If that holds true for all of them, can you see if Adobe has captured that in the Domain dimension? If so, you should be able to create segments based on the Domain that you can use on your virtual report suites.
I looked up a few of the IP addresses listed in an IP lookup tool... it indicated that the domain identifies as "akaquill.net"
If that holds true for all of them, can you see if Adobe has captured that in the Domain dimension? If so, you should be able to create segments based on the Domain that you can use on your virtual report suites.

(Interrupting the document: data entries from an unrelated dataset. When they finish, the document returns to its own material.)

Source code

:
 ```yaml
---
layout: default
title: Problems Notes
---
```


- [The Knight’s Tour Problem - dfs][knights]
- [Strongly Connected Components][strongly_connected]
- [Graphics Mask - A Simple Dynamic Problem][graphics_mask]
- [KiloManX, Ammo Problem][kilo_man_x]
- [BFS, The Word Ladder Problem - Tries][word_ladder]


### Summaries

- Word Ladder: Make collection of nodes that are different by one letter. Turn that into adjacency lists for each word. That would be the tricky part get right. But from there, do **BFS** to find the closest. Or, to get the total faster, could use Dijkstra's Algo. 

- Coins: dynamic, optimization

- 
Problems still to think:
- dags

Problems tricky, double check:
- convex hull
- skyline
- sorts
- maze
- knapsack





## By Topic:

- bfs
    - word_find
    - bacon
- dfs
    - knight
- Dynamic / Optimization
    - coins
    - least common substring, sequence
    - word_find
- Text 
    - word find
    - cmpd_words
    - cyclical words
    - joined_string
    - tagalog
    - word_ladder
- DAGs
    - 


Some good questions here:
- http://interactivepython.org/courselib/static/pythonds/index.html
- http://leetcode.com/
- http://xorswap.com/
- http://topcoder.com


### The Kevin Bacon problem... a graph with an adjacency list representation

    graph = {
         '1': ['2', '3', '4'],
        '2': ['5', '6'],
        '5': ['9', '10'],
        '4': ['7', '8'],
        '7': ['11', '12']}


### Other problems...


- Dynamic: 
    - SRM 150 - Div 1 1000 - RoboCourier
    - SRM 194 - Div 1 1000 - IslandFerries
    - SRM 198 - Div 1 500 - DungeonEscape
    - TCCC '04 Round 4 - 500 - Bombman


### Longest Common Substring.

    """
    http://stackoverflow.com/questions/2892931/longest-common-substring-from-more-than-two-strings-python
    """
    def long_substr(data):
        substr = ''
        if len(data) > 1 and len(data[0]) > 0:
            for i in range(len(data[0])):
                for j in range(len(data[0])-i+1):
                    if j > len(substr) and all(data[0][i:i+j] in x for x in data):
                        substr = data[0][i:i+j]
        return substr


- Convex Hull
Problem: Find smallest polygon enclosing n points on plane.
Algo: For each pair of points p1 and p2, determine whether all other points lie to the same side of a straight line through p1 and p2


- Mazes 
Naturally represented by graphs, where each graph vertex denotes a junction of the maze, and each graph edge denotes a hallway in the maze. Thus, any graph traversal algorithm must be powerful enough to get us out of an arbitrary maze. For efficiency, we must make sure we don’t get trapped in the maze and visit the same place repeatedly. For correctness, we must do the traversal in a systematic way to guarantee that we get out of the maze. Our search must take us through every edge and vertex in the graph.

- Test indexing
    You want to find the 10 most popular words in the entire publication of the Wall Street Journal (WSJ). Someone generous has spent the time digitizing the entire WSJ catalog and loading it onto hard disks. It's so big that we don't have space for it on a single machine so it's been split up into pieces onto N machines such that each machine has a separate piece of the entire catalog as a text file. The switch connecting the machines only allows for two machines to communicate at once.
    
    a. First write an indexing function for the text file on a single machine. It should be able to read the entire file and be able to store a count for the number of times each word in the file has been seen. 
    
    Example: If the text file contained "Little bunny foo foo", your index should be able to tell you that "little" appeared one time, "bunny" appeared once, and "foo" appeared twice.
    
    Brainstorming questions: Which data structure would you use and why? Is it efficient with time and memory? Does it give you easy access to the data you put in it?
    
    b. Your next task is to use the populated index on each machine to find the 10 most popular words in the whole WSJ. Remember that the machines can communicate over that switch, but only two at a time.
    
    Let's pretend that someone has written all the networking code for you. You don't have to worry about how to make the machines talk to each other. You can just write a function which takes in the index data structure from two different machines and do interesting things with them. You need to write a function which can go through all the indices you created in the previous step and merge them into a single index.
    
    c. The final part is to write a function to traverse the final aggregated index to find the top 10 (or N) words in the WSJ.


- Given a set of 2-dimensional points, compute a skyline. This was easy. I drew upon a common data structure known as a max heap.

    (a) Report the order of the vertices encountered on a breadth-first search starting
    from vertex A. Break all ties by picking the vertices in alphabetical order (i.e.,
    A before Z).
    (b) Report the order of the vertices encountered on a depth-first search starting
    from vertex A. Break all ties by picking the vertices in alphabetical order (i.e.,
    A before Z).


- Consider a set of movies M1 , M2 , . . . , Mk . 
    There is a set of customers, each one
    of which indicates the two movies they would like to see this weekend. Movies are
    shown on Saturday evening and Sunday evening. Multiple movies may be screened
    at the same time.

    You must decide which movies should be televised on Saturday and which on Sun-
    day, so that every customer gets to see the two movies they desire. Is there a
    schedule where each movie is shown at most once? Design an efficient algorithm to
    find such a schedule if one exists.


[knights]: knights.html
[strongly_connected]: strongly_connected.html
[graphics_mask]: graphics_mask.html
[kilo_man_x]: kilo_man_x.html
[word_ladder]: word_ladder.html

Thank you Jennifer, the domain dimension value you refer to does not have a majority stake in this service, but it's nice to know I have exhausted all other possible solutions. I think the only other possibility is making a Launch rule condition that prevents network calls based on the bot's behavior, as a means to reduce server call costs, but these bots are a drop in the bucket outside of niche reports.
Honestly, sometimes all of Apple / Safari's "privacy" things are a real pain in the behind... Most web analytics isn't drilling down to look at a specific person, we are interested in trends... but their paranoia campaigns make everyone think that we're going to know everything about them and buy into this nonsense... making everything harder.....
Good luck... you can also try digging into the raw data to see if you can identify the traffic better?
You might also want to post a suggestion to Adobe to see if they can maintain some sort of list that all clients could access, as this might start to become a hot topic for other people as well.
Hi @cameron_tarle ,
Also have a look at below amazing blogs from @kenmckell where he explained the bot detection and blocking in detail,
Better Bot Blocking (Part 1): The Basics
Better Bot Blocking (Part 2): Identifying Bots and Leveraging CIDR
Better Bot Blocking (Part 3): The Hit Governor
These might give you an idea about how to better tackle this issue.
Cheers!
Thank you Haveer, part 3 is very underrated. We will look into that as a solution as I do not know if a chrome web driver is likely to remove cookies and local storage. Something to experiment with for sure.
We saw an increase in traffic like this in the fall. I know we didn't get all the traffic, but we noticed that a lot of them were coming in on old google mobile user agents. It brought our traffic down to expected levels.